Try it: Every line of the data below is to be written out again exactly.

Record excerpts:

------------------------------

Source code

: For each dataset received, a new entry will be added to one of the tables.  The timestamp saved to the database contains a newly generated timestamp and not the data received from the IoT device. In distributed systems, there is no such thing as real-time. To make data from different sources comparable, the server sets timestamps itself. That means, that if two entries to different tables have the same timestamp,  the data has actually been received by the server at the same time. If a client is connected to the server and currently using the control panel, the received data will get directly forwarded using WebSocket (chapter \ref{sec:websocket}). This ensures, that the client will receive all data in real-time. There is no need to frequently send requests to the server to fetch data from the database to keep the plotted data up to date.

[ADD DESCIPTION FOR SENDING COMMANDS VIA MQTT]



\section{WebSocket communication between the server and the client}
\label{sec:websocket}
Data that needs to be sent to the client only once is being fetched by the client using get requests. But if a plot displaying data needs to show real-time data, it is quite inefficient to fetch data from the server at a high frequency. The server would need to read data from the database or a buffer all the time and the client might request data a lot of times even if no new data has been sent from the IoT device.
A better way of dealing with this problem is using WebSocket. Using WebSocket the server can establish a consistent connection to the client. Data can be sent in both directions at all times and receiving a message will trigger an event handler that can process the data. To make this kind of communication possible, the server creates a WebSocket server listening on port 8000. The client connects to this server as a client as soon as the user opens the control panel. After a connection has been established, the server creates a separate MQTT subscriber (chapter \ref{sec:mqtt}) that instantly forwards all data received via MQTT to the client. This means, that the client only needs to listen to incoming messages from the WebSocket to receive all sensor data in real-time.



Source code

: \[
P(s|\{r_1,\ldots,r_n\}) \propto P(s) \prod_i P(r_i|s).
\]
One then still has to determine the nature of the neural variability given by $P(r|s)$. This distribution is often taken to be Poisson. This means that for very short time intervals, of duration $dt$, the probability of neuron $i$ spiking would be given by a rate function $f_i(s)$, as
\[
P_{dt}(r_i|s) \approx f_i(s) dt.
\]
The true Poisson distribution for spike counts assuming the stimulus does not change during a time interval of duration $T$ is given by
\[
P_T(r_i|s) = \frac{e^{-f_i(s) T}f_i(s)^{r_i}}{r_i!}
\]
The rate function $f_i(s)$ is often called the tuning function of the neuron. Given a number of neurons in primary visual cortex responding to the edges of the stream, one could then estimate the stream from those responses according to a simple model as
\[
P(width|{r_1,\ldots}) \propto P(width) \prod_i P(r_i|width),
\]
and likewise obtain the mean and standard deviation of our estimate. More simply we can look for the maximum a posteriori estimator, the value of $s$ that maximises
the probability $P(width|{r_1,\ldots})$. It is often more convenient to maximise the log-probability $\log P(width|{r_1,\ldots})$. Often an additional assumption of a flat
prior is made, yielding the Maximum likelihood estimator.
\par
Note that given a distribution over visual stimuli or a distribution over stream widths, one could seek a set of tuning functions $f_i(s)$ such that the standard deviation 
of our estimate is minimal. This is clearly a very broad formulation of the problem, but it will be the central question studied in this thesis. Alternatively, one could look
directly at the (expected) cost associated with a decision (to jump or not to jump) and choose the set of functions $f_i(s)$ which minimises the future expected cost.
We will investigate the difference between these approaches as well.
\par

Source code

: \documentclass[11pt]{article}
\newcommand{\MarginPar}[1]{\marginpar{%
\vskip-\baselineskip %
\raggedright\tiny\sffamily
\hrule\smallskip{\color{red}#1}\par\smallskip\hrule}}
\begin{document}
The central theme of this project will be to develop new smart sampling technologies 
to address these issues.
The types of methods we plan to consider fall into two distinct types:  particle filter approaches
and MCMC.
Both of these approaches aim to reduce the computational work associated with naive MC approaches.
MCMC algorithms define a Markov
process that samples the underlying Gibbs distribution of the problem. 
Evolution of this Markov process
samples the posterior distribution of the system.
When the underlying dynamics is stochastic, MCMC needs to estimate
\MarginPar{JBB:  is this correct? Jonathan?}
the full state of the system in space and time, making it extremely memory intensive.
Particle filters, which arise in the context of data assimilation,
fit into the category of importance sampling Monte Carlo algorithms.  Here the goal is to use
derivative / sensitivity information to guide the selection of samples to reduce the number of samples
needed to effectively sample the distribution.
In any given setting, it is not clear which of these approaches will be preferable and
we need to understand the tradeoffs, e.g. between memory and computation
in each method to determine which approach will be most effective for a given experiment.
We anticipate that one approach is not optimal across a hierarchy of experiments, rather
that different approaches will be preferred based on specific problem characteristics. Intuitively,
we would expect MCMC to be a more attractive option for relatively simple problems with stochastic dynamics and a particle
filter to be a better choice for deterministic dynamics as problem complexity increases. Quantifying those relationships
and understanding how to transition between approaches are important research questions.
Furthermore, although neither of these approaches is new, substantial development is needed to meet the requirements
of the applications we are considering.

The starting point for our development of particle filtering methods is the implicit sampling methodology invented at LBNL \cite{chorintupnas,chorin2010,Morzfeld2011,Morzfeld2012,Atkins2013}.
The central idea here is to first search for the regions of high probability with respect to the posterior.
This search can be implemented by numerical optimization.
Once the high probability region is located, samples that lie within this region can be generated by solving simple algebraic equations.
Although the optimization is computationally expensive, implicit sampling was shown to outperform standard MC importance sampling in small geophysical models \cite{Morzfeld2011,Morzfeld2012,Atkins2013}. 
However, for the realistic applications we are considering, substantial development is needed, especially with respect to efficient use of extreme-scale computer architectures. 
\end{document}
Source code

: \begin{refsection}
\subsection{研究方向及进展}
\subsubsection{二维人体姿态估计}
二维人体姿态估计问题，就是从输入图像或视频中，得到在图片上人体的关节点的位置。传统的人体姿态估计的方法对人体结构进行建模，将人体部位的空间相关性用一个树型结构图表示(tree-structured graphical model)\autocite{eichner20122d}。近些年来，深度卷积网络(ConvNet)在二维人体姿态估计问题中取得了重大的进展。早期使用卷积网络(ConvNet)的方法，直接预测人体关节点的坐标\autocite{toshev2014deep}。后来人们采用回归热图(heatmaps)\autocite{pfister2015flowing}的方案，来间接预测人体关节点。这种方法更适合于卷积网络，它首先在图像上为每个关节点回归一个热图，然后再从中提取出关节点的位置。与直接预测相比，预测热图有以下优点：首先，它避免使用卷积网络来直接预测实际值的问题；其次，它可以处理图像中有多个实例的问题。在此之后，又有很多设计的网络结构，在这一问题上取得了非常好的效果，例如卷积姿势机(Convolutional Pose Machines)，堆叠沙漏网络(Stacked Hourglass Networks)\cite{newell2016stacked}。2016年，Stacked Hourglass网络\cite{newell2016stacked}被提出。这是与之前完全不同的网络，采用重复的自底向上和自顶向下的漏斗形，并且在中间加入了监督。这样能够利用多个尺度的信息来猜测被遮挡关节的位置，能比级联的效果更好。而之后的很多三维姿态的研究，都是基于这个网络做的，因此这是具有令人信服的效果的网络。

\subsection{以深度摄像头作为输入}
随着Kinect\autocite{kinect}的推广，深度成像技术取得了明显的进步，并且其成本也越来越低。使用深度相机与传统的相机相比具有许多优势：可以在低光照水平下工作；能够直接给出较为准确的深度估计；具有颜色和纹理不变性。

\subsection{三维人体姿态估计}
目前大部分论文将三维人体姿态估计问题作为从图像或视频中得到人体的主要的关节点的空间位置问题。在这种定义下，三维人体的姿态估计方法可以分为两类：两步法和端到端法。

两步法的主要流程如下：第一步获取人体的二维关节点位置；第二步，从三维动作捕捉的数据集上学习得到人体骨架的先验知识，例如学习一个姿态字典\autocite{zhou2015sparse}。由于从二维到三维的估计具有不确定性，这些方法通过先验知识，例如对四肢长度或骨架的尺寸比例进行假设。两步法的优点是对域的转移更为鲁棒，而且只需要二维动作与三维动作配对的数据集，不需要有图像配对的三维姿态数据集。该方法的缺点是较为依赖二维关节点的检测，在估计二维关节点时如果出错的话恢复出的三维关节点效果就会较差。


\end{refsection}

------------------------------

Task answer:
Source code

: For each dataset received, a new entry will be added to one of the tables.  The timestamp saved to the database contains a newly generated timestamp and not the data received from the IoT device. In distributed systems, there is no such thing as real-time. To make data from different sources comparable, the server sets timestamps itself. That means, that if two entries to different tables have the same timestamp,  the data has actually been received by the server at the same time. If a client is connected to the server and currently using the control panel, the received data will get directly forwarded using WebSocket (chapter \ref{sec:websocket}). This ensures, that the client will receive all data in real-time. There is no need to frequently send requests to the server to fetch data from the database to keep the plotted data up to date.

[ADD DESCIPTION FOR SENDING COMMANDS VIA MQTT]



\section{WebSocket communication between the server and the client}
\label{sec:websocket}
Data that needs to be sent to the client only once is being fetched by the client using get requests. But if a plot displaying data needs to show real-time data, it is quite inefficient to fetch data from the server at a high frequency. The server would need to read data from the database or a buffer all the time and the client might request data a lot of times even if no new data has been sent from the IoT device.
A better way of dealing with this problem is using WebSocket. Using WebSocket the server can establish a consistent connection to the client. Data can be sent in both directions at all times and receiving a message will trigger an event handler that can process the data. To make this kind of communication possible, the server creates a WebSocket server listening on port 8000. The client connects to this server as a client as soon as the user opens the control panel. After a connection has been established, the server creates a separate MQTT subscriber (chapter \ref{sec:mqtt}) that instantly forwards all data received via MQTT to the client. This means, that the client only needs to listen to incoming messages from the WebSocket to receive all sensor data in real-time.



Source code

: \[
P(s|\{r_1,\ldots,r_n\}) \propto P(s) \prod_i P(r_i|s).
\]
One then still has to determine the nature of the neural variability given by $P(r|s)$. This distribution is often taken to be Poisson. This means that for very short time intervals, of duration $dt$, the probability of neuron $i$ spiking would be given by a rate function $f_i(s)$, as
\[
P_{dt}(r_i|s) \approx f_i(s) dt.
\]
The true Poisson distribution for spike counts assuming the stimulus does not change during a time interval of duration $T$ is given by
\[
P_T(r_i|s) = \frac{e^{-f_i(s) T}f_i(s)^{r_i}}{r_i!}
\]
The rate function $f_i(s)$ is often called the tuning function of the neuron. Given a number of neurons in primary visual cortex responding to the edges of the stream, one could then estimate the stream from those responses according to a simple model as
\[
P(width|{r_1,\ldots}) \propto P(width) \prod_i P(r_i|width),
\]
and likewise obtain the mean and standard deviation of our estimate. More simply we can look for the maximum a posteriori estimator, the value of $s$ that maximises
the probability $P(width|{r_1,\ldots})$. It is often more convenient to maximise the log-probability $\log P(width|{r_1,\ldots})$. Often an additional assumption of a flat
prior is made, yielding the Maximum likelihood estimator.
\par
Note that given a distribution over visual stimuli or a distribution over stream widths, one could seek a set of tuning functions $f_i(s)$ such that the standard deviation 
of our estimate is minimal. This is clearly a very broad formulation of the problem, but it will be the central question studied in this thesis. Alternatively, one could look
directly at the (expected) cost associated with a decision (to jump or not to jump) and choose the set of functions $f_i(s)$ which minimises the future expected cost.
We will investigate the difference between these approaches as well.
\par

Source code

: \documentclass[11pt]{article}
\newcommand{\MarginPar}[1]{\marginpar{%
\vskip-\baselineskip %
\raggedright\tiny\sffamily
\hrule\smallskip{\color{red}#1}\par\smallskip\hrule}}
\begin{document}
The central theme of this project will be to develop new smart sampling technologies 
to address these issues.
The types of methods we plan to consider fall into two distinct types:  particle filter approaches
and MCMC.
Both of these approaches aim to reduce the computational work associated with naive MC approaches.
MCMC algorithms define a Markov
process that samples the underlying Gibbs distribution of the problem. 
Evolution of this Markov process
samples the posterior distribution of the system.
When the underlying dynamics is stochastic, MCMC needs to estimate
\MarginPar{JBB:  is this correct? Jonathan?}
the full state of the system in space and time, making it extremely memory intensive.
Particle filters, which arise in the context of data assimilation,
fit into the category of importance sampling Monte Carlo algorithms.  Here the goal is to use
derivative / sensitivity information to guide the selection of samples to reduce the number of samples
needed to effectively sample the distribution.
In any given setting, it is not clear which of these approaches will be preferable and
we need to understand the tradeoffs, e.g. between memory and computation
in each method to determine which approach will be most effective for a given experiment.
We anticipate that one approach is not optimal across a hierarchy of experiments, rather
that different approaches will be preferred based on specific problem characteristics. Intuitively,
we would expect MCMC to be a more attractive option for relatively simple problems with stochastic dynamics and a particle
filter to be a better choice for deterministic dynamics as problem complexity increases. Quantifying those relationships
and understanding how to transition between approaches are important research questions.
Furthermore, although neither of these approaches is new, substantial development is needed to meet the requirements
of the applications we are considering.

The starting point for our development of particle filtering methods is the implicit sampling methodology invented at LBNL \cite{chorintupnas,chorin2010,Morzfeld2011,Morzfeld2012,Atkins2013}.
The central idea here is to first search for the regions of high probability with respect to the posterior.
This search can be implemented by numerical optimization.
Once the high probability region is located, samples that lie within this region can be generated by solving simple algebraic equations.
Although the optimization is computationally expensive, implicit sampling was shown to outperform standard MC importance sampling in small geophysical models \cite{Morzfeld2011,Morzfeld2012,Atkins2013}. 
However, for the realistic applications we are considering, substantial development is needed, especially with respect to efficient use of extreme-scale computer architectures. 
\end{document}
Source code

: \begin{refsection}
\subsection{研究方向及进展}
\subsubsection{二维人体姿态估计}
二维人体姿态估计问题，就是从输入图像或视频中，得到在图片上人体的关节点的位置。传统的人体姿态估计的方法对人体结构进行建模，将人体部位的空间相关性用一个树型结构图表示(tree-structured graphical model)\autocite{eichner20122d}。近些年来，深度卷积网络(ConvNet)在二维人体姿态估计问题中取得了重大的进展。早期使用卷积网络(ConvNet)的方法，直接预测人体关节点的坐标\autocite{toshev2014deep}。后来人们采用回归热图(heatmaps)\autocite{pfister2015flowing}的方案，来间接预测人体关节点。这种方法更适合于卷积网络，它首先在图像上为每个关节点回归一个热图，然后再从中提取出关节点的位置。与直接预测相比，预测热图有以下优点：首先，它避免使用卷积网络来直接预测实际值的问题；其次，它可以处理图像中有多个实例的问题。在此之后，又有很多设计的网络结构，在这一问题上取得了非常好的效果，例如卷积姿势机(Convolutional Pose Machines)，堆叠沙漏网络(Stacked Hourglass Networks)\cite{newell2016stacked}。2016年，Stacked Hourglass网络\cite{newell2016stacked}被提出。这是与之前完全不同的网络，采用重复的自底向上和自顶向下的漏斗形，并且在中间加入了监督。这样能够利用多个尺度的信息来猜测被遮挡关节的位置，能比级联的效果更好。而之后的很多三维姿态的研究，都是基于这个网络做的，因此这是具有令人信服的效果的网络。

\subsection{以深度摄像头作为输入}
随着Kinect\autocite{kinect}的推广，深度成像技术取得了明显的进步，并且其成本也越来越低。使用深度相机与传统的相机相比具有许多优势：可以在低光照水平下工作；能够直接给出较为准确的深度估计；具有颜色和纹理不变性。

\subsection{三维人体姿态估计}
目前大部分论文将三维人体姿态估计问题作为从图像或视频中得到人体的主要的关节点的空间位置问题。在这种定义下，三维人体的姿态估计方法可以分为两类：两步法和端到端法。

两步法的主要流程如下：第一步获取人体的二维关节点位置；第二步，从三维动作捕捉的数据集上学习得到人体骨架的先验知识，例如学习一个姿态字典\autocite{zhou2015sparse}。由于从二维到三维的估计具有不确定性，这些方法通过先验知识，例如对四肢长度或骨架的尺寸比例进行假设。两步法的优点是对域的转移更为鲁棒，而且只需要二维动作与三维动作配对的数据集，不需要有图像配对的三维姿态数据集。该方法的缺点是较为依赖二维关节点的检测，在估计二维关节点时如果出错的话恢复出的三维关节点效果就会较差。


\end{refsection}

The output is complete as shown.